Yalnız senin dedenin  aslı Kırım Tatar Türklerindendir. İsmail deden köyümüz Kalecikkaya’da tam Çanakkale Savaşı’nda doğmuş. Onunda babası yani dedenin babası Yetim Yusuf çocuk yaşta Kırım’dan Anadolu’ya doksan üç harbinde (1878) Efendi Mehmet Hoca adında Emmisi Aygır Hoca tarafından getirilip köyümüze yerleşmiş. Evlenmiş üç oğlu bir kızı  olmuş. 


Çanakkale Savaşı başladığında Yozgat’ta askerlik yaptığı yerden gönüllü olarak Çanakkaleye gitmiş, yedi düvelle savaşmış, karnından yara almış, bağırsakları dışarı sarkmış, dikiş atmışlar, yaralı olarak köyümüze gelmiş, kırk gün dolmadan şehit olmuş. Yani sen Şehit torunusun. Merhum Satılmış amcan da Kıbrıs gazisi. Sülalemizde bu vatan için bir şehit ve bir gazimiz var. Allah nasip ederse sende büyüdüğün zaman her Türk genci gibi vatan borcunu ödemek için askere gideceksin. Gerekirse dedenin babası gibi canını bu vatana feda edeceksin. Biz seni bu vatan için büyütüyoruz.


“Bunları  hiçbir zaman unutma, oldu mu oğlum?”  dediğimde, oğlum “ Tamam baba ,“ diye cevap verdi. 


Babam köyümüzde “Işılak Sımayıl “ , Alaca ilçemizde “Tatar İsmail Usta “ olarak tanılır. 


Köyümüzde herkese bir lakap vermek adettenmiş eskiden. Bu lakap takma geleneğini Dedem Yetim Yusuf’un geldiği Kırım seyahatimde de gözlemlemiştim; Kırım'da da birçok insanın ikinci bir adı vardı; Sit Hasan, Sit Ömer, Börü Murtaza gibi... 


Kalecikkaya’da yaşayan Kırım Tatarı köylülerimiz de babamın başının kel olmasından, yüzünün de sigara jelatini gibi parladığından “Işılak” lakabını yakıştırmışlar. Babamın emsallerinden lakabı olmayan hemen hemen yok gibiydi. Bildiğim kadarıyla İsmail adlı birkaç kişi vardı köyümüzde; hepsinin de bir lakap takılmıştı; “Koyan Sımayıl”, “Canı Sımayıl”, “Sımayıl Çavuş” bunlardan bazıları idi. Ha şunu da hatırlatayım: Kırım Tatarları İsmail demezler; “ Sımayıl” derler, mesela “Hasan”a “ Asan”, “Receb”e “ İrecep” derlerdi. 

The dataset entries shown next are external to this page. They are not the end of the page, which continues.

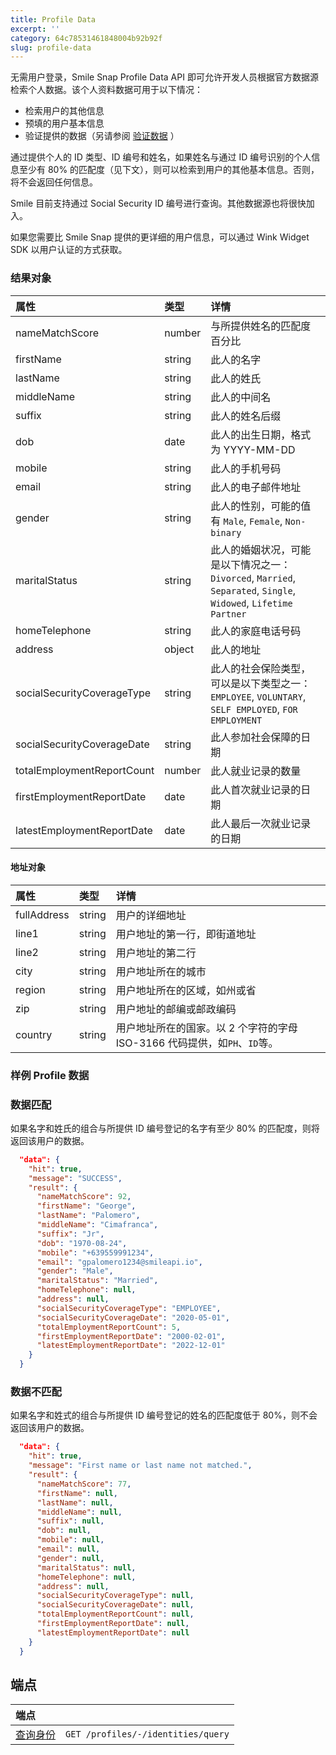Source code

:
 ```yaml
---
title: Profile Data
excerpt: ''
category: 64c78531461848004b92b92f
slug: profile-data
---
```


无需用户登录，Smile Snap Profile Data API 即可允许开发人员根据官方数据源检索个人数据。该个人资料数据可用于以下情况：

- 检索用户的其他信息
- 预填的用户基本信息
- 验证提供的数据（另请参阅 [验证数据](https://docs.getsmileapi.com/v1.0-Chinese/reference/verify-profile-identity) ）

通过提供个人的 ID 类型、ID 编号和姓名，如果姓名与通过 ID 编号识别的个人信息至少有 80% 的匹配度（见下文），则可以检索到用户的其他基本信息。否则，将不会返回任何信息。

Smile 目前支持通过 Social Security ID 编号进行查询。其他数据源也将很快加入。

如果您需要比 Smile Snap 提供的更详细的用户信息，可以通过 Wink Widget SDK 以用户认证的方式获取。

### 结果对象

| 属性                         | 类型     | 详情                                                                                                         |
|:---------------------------|:-------|:-----------------------------------------------------------------------------------------------------------|
| nameMatchScore             | number | 与所提供姓名的匹配度百分比                                                                                              |
| firstName                  | string | 此人的名字                                                                                                      |
| lastName                   | string | 此人的姓氏                                                                                                      |
| middleName                 | string | 此人的中间名                                                                                                     |
| suffix                     | string | 此人的姓名后缀                                                                                                    |
| dob                        | date   | 此人的出生日期，格式为 YYYY-MM-DD                                                                                     |
| mobile                     | string | 此人的手机号码                                                                                                    |
| email                      | string | 此人的电子邮件地址                                                                                                  |
| gender                     | string | 此人的性别，可能的值有 ``Male``, ``Female``, ``Non-binary``                                                           |
| maritalStatus              | string | 此人的婚姻状况，可能是以下情况之一： ``Divorced``, ``Married``, ``Separated``, ``Single``, ``Widowed``, ``Lifetime Partner`` |
| homeTelephone              | string | 此人的家庭电话号码                                                                                                  |
| address                    | object | 此人的地址                                                                                                      |
| socialSecurityCoverageType | string | 此人的社会保险类型，可以是以下类型之一： ``EMPLOYEE``, ``VOLUNTARY``, ``SELF EMPLOYED``, ``FOR EMPLOYMENT``                    |
| socialSecurityCoverageDate | string | 此人参加社会保障的日期                                                                                                |
| totalEmploymentReportCount | number | 此人就业记录的数量                                                                                                  |
| firstEmploymentReportDate  | date   | 此人首次就业记录的日期                                                                                                           |
| latestEmploymentReportDate | date   | 此人最后一次就业记录的日期                                                   |

#### 地址对象

| 属性          | 类型     | 详情                                               |
|:------------|:-------|:-------------------------------------------------|
| fullAddress | string | 用户的详细地址                                          |
| line1       | string | 用户地址的第一行，即街道地址                                   |
| line2       | string | 用户地址的第二行                                         |
| city        | string | 用户地址所在的城市                                        |
| region      | string | 用户地址所在的区域，如州或省                                   |
| zip         | string | 用户地址的邮编或邮政编码                                     |
| country     | string | 用户地址所在的国家。以 2 个字符的字母 ISO-3166 代码提供，如`PH`、`ID`等。  |

### 样例 Profile 数据

### 数据匹配

如果名字和姓氏的组合与所提供 ID 编号登记的名字有至少 80% 的匹配度，则将返回该用户的数据。

```json
  "data": {
    "hit": true,
    "message": "SUCCESS",
    "result": {
      "nameMatchScore": 92,
      "firstName": "George",
      "lastName": "Palomero",
      "middleName": "Cimafranca",
      "suffix": "Jr",
      "dob": "1970-08-24",
      "mobile": "+639559991234",
      "email": "gpalomero1234@smileapi.io",
      "gender": "Male",
      "maritalStatus": "Married",
      "homeTelephone": null,
      "address": null,
      "socialSecurityCoverageType": "EMPLOYEE",
      "socialSecurityCoverageDate": "2020-05-01",
      "totalEmploymentReportCount": 5,
      "firstEmploymentReportDate": "2000-02-01",
      "latestEmploymentReportDate": "2022-12-01"
    }
  }
```

### 数据不匹配

如果名字和姓式的组合与所提供 ID 编号登记的姓名的匹配度低于 80%，则不会返回该用户的数据。

```json
  "data": {
    "hit": true,
    "message": "First name or last name not matched.",
    "result": {
      "nameMatchScore": 77,
      "firstName": null,
      "lastName": null,
      "middleName": null,
      "suffix": null,
      "dob": null,
      "mobile": null,
      "email": null,
      "gender": null,
      "maritalStatus": null,
      "homeTelephone": null,
      "address": null,
      "socialSecurityCoverageType": null,
      "socialSecurityCoverageDate": null,
      "totalEmploymentReportCount": null,
      "firstEmploymentReportDate": null,
      "latestEmploymentReportDate": null
    }
  }
```

## 端点

| 端点 | |
| :------- | :---- |
| [查询身份](/reference/query-profile-identity) | `GET /profiles/-/identities/query` |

Çocuk yaşlarda geçirdiği şiddetli bir hastalıktan, babamın saçları dökülmüş. Bir daha da çıkmamış; başı benim gibi kel olarak kalmış. O yıllarda erkekler kafalarına takke ve şapka giyerlermiş. Anam babamın kel olduğunu nişanlılık döneminde hiç anlamamış. Evlendikten sonra babamın takkeyi kafasından çıkarınca, anam babamın kel olduğunu görmüş ve çok şaşırmış. 

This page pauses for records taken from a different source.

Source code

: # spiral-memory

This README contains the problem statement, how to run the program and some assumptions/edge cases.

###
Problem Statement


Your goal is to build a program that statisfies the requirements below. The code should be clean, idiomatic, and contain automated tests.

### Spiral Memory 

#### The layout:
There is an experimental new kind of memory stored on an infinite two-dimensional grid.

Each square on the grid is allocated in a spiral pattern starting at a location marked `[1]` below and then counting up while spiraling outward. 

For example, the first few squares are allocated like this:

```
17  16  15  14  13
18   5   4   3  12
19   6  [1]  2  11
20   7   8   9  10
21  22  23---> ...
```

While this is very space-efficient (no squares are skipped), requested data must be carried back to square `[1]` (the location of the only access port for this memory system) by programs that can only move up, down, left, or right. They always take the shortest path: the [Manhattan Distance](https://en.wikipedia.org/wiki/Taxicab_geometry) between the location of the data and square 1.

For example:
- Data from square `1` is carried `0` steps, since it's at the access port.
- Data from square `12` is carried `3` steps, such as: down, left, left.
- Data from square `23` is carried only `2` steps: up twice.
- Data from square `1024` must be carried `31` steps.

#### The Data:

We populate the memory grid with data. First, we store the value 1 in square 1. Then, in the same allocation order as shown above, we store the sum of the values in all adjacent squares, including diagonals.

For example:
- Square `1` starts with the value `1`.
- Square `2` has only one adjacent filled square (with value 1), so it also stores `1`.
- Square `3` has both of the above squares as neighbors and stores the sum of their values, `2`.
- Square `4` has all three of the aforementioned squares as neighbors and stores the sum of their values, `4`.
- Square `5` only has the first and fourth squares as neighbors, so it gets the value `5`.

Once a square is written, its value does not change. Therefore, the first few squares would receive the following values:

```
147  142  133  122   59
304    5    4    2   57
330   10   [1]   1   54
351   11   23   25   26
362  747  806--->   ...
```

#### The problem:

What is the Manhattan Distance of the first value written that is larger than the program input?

Anam bu kel halini görünce dayanamamış:


"Ben  senin kel olduğunu bugüne kadar bilmiyordum. Eğer bilseydim sennen evlenmezdim.”  demiş. Babam da hemen cevabı yapıştırmış:


“Sen bana o kadar aşıktın ki, nişanlı olmamıza rağmen, babanın bizden başlık parası olarak hatırla; önce yavrulu bir kıratımızı vermiştik, sonra da başka istekleri olunca hadi seni götüreceğim dediğimde, koşa koşa gelmiştin, atımın terkisine attığım gibi seni kaçırmıştım. Sen benim kel başımı da görsen bana yine kaçardın” deyip, ebene deden latife yapmış oğlum. 


“Baba, dedemin ebeme ‘latife’ yapmış” dedin. “Latifenin anlamı ne?”


“Oğlum, latife yapmak demek ‘şaka yapmak’ demek. Yani deden ebene şaka yapmış. Anladın mı ?” dedim.


“Anladım... Babacığım dedemin kel olduğunu söylüyorsun. Bir de dedemi traş ettiğini söylüyorsun. Sen de benimle yoksa latife mi yapıyorsun. Madem dedem kel ise onu nasıl traş ediyordun. Hala merak ediyorum. Şu traş işine gelsen çok iyi olur. Her iki dedemle bana çok güzel bilgiler verdin. Artık şu dedemin kel kafasını nasıl traş ediyordun çok meraklandım “ dedi...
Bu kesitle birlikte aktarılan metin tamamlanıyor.